Security Chaos Engineering: Testing Your System's Resilience to Attacks
Traditional chaos engineering focuses on infrastructure failure: pods terminating, networks degrading, databases slowing down. Security chaos engineering extends this to adversarial conditions: authentication systems under attack, authorization bypasses attempted, API rate limits hammered.
The question isn't just "does the system survive?" — it's "does the system secure itself correctly when under attack?"
What Security Chaos Engineering Tests
Security chaos engineering validates a different set of hypotheses than reliability chaos:
Authentication resilience: When authentication servers are unavailable, does the application fail closed (deny all access) or fail open (allow unauthenticated access)?
Authorization under load: When the authorization service is slow, do applications wait (possibly timing out legitimately) or short-circuit (skipping checks)?
Rate limiting effectiveness: When API endpoints receive 10,000 requests per minute, do rate limits correctly throttle, or do they silently fail to protect?
Certificate expiration handling: When a TLS certificate expires (or is close to expiry), does the application detect this and alert before users are affected?
Secret rotation resilience: When credentials are rotated, do services pick up new credentials without downtime?
DDoS mitigation: When synthetic DDoS traffic is injected, do protection mechanisms activate and limit blast radius?
Each is a testable hypothesis with a clear pass/fail criterion.
Experiment 1: Authentication Service Unavailability
Hypothesis: When the authentication service is unavailable, all protected API endpoints return 401/503 — no endpoint becomes accessible without authentication.

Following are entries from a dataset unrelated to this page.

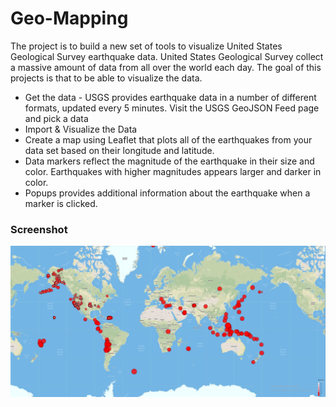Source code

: # Geo-Mapping

The project is to build a new set of tools to visualize United States Geological Survey earthquake data. United States Geological Survey collect a massive amount of data from all over the world each day. The goal of this projects is that to be able to visualize the data.
* Get the data - USGS provides earthquake data in a number of different formats, updated every 5 minutes. Visit the USGS GeoJSON Feed page and pick a data 
* Import & Visualize the Data 
* Create a map using Leaflet that plots all of the earthquakes from your data set based on their longitude and latitude.
* Data markers reflect the magnitude of the earthquake in their size and color. Earthquakes with higher magnitudes appears larger and darker in color.
* Popups provides additional information about the earthquake when a marker is clicked.

### Screenshot

![Image description](https://github.com/melakue/Geo-Mapping/blob/master/Leaflet%20screenshot.JPG)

This tests the critical "fail closed" property. If your application bypasses authentication checks when the auth service is slow or down, you have a catastrophic security vulnerability that only manifests under failure conditions.
# Chaos experiment: auth service unavailable
title: Auth service unavailability
description: Verify system fails closed when auth is unavailable
steady-state-hypothesis:
title: Protected endpoints require authentication
probes:
- name: unauthenticated-request-rejected
type: probe
tolerance: 401
provider:
type: http
url: http://api.staging/users/profile
# No Authorization header
- name: authenticated-request-succeeds
type: probe
tolerance: 200
provider:
type: http
url: http://api.staging/users/profile
headers:
Authorization: Bearer ${VALID_TOKEN}
method:
- type: action
name: scale-auth-service-to-zero
provider:
type: python
module: chaosk8s.deployment.actions
func: scale_deployment
arguments:
name: auth-service
replicas: 0
ns: staging
pauses:
after: 10
# Critical: verify protected endpoints are NOT accessible without auth
- type: probe
name: protected-endpoint-still-requires-auth
tolerance: 401 # or 503 — NOT 200
provider:
type: http
url: http://api.staging/users/profile
timeout: 10
- type: probe
name: admin-endpoint-inaccessible
tolerance:
type: jsonpath
path: $.status
value: 401
provider:
type: http
url: http://api.staging/admin/users
rollback:
- type: action
name: restore-auth-service
provider:
type: python
module: chaosk8s.deployment.actions
func: scale_deployment
arguments:
name: auth-service
replicas: 3
ns: stagingWhat failure looks like: If the hypothesis fails — protected endpoints return 200 without authentication when auth is down — you have found a critical security bug that only manifests under failure conditions.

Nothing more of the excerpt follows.